分からずやの彼に、ぽそぽそ言ってやる。まぁこの人なら付き合ってもいいかって、そんな恋愛が大抵なんだよ、と。あっ、この人すっごい好きだな、どうにかしてでも絶対に付き合いたいなって、そう思うことなんてほとんどないんだからねと。何も知らないくせに好きをたっぷり寄越す彼に、教えてやる。

「わかった?」
「俺がなまえさんのことがこんなに好きなのは、ほとんどない方の好きってこと?」
「…答えにくい確認の仕方しないでくれる?」
「なまえさんも、そうだってこと?」
「…うん、ごめんね」
「なんで謝んの、すげえ嬉しいけど」
「黒尾くんは、私のこと友達とか家族に紹介できる?」

彼の答えなんて求めちゃいなかった。吐き出したかったのだ。黒尾くんが嘘をついてでも私が嬉しくなる答えをくれるのはわかる。この男は、そういう男なのだ。

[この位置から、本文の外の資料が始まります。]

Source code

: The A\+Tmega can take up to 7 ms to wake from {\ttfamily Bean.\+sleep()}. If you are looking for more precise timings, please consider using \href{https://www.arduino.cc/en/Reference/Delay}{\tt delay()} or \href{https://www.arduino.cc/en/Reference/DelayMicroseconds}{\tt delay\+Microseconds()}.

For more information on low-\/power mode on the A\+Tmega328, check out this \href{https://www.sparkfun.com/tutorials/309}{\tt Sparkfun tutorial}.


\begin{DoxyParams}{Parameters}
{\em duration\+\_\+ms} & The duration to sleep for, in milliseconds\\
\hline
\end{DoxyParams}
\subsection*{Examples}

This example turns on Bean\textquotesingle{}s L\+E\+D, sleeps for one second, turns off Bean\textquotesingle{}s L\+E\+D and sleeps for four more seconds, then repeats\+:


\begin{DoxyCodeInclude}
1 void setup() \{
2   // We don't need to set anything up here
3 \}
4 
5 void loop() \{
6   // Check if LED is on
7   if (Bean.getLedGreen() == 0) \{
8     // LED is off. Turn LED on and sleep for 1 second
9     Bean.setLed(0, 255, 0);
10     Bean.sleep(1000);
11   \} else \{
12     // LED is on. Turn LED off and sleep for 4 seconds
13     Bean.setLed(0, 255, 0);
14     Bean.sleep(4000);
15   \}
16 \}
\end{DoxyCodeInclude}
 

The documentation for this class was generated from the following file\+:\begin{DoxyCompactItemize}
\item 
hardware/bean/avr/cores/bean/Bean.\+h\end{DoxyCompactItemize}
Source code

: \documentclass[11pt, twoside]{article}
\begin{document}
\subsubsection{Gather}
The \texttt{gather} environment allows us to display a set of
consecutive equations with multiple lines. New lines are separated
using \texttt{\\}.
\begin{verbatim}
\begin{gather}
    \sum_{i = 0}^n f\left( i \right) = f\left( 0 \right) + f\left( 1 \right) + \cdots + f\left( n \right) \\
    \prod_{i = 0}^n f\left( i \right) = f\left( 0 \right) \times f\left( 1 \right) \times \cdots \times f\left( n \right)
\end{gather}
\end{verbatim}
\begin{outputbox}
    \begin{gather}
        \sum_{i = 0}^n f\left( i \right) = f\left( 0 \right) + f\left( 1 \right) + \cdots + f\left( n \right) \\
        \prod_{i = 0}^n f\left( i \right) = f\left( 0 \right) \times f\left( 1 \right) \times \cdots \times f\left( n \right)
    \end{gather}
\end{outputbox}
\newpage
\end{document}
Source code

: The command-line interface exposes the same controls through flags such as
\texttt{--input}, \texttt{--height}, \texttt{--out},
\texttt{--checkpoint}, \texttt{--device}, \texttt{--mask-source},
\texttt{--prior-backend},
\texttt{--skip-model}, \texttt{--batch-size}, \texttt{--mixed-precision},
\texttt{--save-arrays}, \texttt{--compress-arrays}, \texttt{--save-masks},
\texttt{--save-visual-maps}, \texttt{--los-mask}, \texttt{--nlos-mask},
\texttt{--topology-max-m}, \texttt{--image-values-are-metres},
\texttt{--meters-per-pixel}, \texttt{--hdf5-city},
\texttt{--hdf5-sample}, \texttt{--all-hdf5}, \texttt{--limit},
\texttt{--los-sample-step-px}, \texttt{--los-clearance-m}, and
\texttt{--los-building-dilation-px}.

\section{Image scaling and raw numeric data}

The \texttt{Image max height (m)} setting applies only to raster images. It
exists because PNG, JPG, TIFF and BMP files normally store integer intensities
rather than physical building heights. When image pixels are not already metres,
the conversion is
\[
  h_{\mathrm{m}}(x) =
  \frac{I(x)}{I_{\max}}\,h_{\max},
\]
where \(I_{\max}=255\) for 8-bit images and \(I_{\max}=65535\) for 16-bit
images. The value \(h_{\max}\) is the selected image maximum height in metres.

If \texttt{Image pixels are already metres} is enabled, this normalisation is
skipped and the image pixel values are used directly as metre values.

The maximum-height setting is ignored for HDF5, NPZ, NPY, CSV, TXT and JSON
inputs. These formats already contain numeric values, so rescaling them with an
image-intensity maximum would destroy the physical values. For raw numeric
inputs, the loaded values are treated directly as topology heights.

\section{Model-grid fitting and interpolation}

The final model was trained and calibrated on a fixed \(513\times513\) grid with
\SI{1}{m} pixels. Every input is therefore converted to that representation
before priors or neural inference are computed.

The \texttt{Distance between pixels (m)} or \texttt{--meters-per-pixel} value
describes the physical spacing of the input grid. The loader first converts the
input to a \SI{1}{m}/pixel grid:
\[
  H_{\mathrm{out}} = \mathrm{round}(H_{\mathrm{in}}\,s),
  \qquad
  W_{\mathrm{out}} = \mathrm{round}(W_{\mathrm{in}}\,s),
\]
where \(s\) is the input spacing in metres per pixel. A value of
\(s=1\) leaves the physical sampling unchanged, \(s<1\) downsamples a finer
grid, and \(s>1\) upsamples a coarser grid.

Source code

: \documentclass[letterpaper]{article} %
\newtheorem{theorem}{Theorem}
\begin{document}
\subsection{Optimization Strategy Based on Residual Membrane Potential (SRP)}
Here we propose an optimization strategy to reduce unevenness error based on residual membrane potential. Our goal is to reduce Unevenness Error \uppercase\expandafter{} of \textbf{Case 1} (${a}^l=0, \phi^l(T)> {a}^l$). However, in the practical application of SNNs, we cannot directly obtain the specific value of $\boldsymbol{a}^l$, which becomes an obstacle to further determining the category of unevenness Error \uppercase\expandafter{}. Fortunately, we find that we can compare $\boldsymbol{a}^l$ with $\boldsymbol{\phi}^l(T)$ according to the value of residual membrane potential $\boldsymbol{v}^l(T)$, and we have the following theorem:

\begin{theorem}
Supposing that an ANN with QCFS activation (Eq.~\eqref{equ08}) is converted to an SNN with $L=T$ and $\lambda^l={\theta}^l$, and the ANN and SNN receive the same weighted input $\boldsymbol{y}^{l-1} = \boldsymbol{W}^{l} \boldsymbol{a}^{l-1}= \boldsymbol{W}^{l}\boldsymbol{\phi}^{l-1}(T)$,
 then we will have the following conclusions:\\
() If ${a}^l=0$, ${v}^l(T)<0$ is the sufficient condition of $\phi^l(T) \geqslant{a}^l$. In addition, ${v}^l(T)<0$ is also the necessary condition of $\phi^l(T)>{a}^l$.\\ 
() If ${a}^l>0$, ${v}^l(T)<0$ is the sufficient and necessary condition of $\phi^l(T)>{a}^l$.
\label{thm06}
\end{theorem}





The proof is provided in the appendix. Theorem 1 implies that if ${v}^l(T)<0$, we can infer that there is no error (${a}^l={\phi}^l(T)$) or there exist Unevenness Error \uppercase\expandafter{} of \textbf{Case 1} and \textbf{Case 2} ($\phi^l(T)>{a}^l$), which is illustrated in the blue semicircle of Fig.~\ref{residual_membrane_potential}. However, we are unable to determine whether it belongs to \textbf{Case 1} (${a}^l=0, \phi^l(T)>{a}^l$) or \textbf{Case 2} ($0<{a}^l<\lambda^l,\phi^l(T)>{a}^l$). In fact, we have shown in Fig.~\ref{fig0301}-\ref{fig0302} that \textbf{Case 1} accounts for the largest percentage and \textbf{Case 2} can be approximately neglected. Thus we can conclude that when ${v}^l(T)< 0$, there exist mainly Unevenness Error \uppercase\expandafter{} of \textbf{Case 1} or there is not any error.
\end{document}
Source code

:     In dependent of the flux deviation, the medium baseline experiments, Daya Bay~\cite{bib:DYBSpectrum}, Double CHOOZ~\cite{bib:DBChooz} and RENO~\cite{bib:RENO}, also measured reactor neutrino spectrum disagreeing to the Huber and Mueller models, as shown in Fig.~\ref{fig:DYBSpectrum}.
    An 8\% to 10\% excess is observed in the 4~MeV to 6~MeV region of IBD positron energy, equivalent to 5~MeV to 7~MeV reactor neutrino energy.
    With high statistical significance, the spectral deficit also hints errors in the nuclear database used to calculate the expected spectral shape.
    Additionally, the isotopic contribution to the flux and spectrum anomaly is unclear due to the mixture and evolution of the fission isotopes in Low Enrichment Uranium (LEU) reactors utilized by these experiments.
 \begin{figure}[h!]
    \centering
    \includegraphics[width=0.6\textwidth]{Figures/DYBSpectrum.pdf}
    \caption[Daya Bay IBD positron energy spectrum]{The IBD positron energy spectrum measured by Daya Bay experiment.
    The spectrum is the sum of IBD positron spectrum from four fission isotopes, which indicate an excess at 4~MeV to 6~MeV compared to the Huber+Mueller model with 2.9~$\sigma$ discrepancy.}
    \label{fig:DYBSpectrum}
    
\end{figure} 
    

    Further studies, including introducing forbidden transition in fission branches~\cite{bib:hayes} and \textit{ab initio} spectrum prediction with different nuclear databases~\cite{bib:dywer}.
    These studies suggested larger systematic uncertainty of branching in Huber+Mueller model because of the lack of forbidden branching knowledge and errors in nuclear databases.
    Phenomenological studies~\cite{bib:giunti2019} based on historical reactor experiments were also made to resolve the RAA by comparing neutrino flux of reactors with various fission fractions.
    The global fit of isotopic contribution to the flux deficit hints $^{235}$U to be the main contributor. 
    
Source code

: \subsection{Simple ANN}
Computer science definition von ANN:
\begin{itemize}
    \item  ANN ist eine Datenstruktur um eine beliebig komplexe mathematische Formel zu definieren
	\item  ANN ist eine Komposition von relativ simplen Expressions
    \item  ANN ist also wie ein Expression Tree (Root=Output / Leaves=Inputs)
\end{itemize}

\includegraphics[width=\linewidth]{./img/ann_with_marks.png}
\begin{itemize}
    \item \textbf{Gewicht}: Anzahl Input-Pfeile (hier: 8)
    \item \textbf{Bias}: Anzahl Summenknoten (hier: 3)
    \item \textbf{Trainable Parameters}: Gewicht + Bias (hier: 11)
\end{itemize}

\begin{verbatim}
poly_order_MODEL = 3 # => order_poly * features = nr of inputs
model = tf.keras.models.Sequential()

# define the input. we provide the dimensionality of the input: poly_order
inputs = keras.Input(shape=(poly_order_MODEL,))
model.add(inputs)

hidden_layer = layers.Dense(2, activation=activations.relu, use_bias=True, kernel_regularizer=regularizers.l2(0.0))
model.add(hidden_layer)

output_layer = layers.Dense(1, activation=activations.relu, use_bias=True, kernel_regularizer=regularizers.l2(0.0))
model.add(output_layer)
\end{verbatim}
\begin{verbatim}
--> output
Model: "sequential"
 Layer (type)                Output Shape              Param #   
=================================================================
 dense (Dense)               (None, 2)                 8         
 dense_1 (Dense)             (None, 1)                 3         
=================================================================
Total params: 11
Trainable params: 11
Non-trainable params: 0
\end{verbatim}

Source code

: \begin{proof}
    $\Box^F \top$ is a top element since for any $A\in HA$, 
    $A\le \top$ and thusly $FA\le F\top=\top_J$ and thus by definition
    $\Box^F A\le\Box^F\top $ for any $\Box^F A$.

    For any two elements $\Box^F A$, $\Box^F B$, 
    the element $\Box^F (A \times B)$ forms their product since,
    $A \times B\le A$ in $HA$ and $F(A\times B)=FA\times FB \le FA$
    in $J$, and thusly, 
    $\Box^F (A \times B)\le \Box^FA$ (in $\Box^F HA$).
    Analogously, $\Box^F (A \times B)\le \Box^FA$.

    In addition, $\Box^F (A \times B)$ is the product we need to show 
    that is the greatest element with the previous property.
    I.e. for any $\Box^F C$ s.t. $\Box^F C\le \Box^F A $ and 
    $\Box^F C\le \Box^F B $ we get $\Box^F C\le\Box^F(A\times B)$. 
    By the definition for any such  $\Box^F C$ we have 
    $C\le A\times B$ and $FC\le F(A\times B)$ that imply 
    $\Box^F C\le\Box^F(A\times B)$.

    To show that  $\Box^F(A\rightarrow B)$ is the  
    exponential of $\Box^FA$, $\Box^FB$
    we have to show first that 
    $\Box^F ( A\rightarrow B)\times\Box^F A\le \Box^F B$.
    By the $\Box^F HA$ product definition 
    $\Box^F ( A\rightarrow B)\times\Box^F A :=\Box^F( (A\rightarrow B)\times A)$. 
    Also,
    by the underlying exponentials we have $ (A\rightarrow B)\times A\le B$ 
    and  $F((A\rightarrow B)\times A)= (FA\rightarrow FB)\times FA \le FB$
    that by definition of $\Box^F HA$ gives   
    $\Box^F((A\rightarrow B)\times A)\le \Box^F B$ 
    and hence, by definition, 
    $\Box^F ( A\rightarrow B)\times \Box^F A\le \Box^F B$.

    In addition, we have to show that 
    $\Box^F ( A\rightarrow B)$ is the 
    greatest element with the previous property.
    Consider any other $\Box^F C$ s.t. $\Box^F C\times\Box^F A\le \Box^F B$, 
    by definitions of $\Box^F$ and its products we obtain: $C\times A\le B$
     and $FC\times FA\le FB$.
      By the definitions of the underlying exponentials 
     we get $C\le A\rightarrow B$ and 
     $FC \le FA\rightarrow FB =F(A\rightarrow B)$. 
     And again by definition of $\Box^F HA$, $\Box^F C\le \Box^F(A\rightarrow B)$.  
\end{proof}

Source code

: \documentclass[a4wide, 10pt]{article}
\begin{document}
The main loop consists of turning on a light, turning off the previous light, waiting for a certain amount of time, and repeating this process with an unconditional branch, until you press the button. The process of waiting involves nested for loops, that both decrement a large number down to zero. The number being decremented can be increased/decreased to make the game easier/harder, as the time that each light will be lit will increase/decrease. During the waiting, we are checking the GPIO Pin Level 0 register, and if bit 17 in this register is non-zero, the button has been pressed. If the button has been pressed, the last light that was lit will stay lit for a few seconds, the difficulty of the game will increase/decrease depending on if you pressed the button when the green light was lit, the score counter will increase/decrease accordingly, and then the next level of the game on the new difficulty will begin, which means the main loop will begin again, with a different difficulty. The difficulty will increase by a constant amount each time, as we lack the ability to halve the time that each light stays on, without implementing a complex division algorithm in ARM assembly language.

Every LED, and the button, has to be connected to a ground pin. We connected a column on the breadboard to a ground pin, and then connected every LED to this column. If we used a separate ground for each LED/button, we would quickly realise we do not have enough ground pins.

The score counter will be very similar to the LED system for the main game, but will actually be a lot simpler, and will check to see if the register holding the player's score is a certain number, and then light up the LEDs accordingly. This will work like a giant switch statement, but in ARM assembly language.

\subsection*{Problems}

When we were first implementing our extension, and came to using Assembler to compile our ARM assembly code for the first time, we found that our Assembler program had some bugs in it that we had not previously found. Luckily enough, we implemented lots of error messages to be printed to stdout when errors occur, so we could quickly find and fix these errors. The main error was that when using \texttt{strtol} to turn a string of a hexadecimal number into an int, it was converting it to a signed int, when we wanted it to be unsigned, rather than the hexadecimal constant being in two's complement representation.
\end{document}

「ごめんね、私はできないの。付き合って何年なの?いつ知り合ったの?って聞かれて素直に答えられない、計算されたらどうしようって思うよ。私が恥ずかしいから、高校生の男の子に本気になるなんて、あっちゃいけないことなんだよ」

黒尾くんは私の願い通り、何も答えなかった。その代わり私の冷えた指先をぎゅっと握り、最高につまらなくて最高にドキドキする触れるだけのキスをそおっと。やっぱりさ、と私の唇の近くで言って、今度は彼の声が震えていた。

「ごめん、さっき帰るって言ったけど、やっぱり今日家いっていい?」
「…いい、けど」
「泊まってってもいい?」

必ず程よい時間の電車で帰っていた彼だ。こちらが「帰らなくていいの?」とか「泊まるのはダメだよ」みたいな警告をした訳ではない。彼の、勝手な判断だ。私は頷けばいいだけなんだろうが、そうしてもいいのかわからず、引っ込めたはずの涙をまたぽたぽたと落とすことしかできない。面倒な女だ。なのにやっぱり彼は親切だから。そんな情けない私の摩る価値などない背中に大きな手を回してくれるし、戯けたように「つーか、断られても行くわ、ごめん」と言うのだ。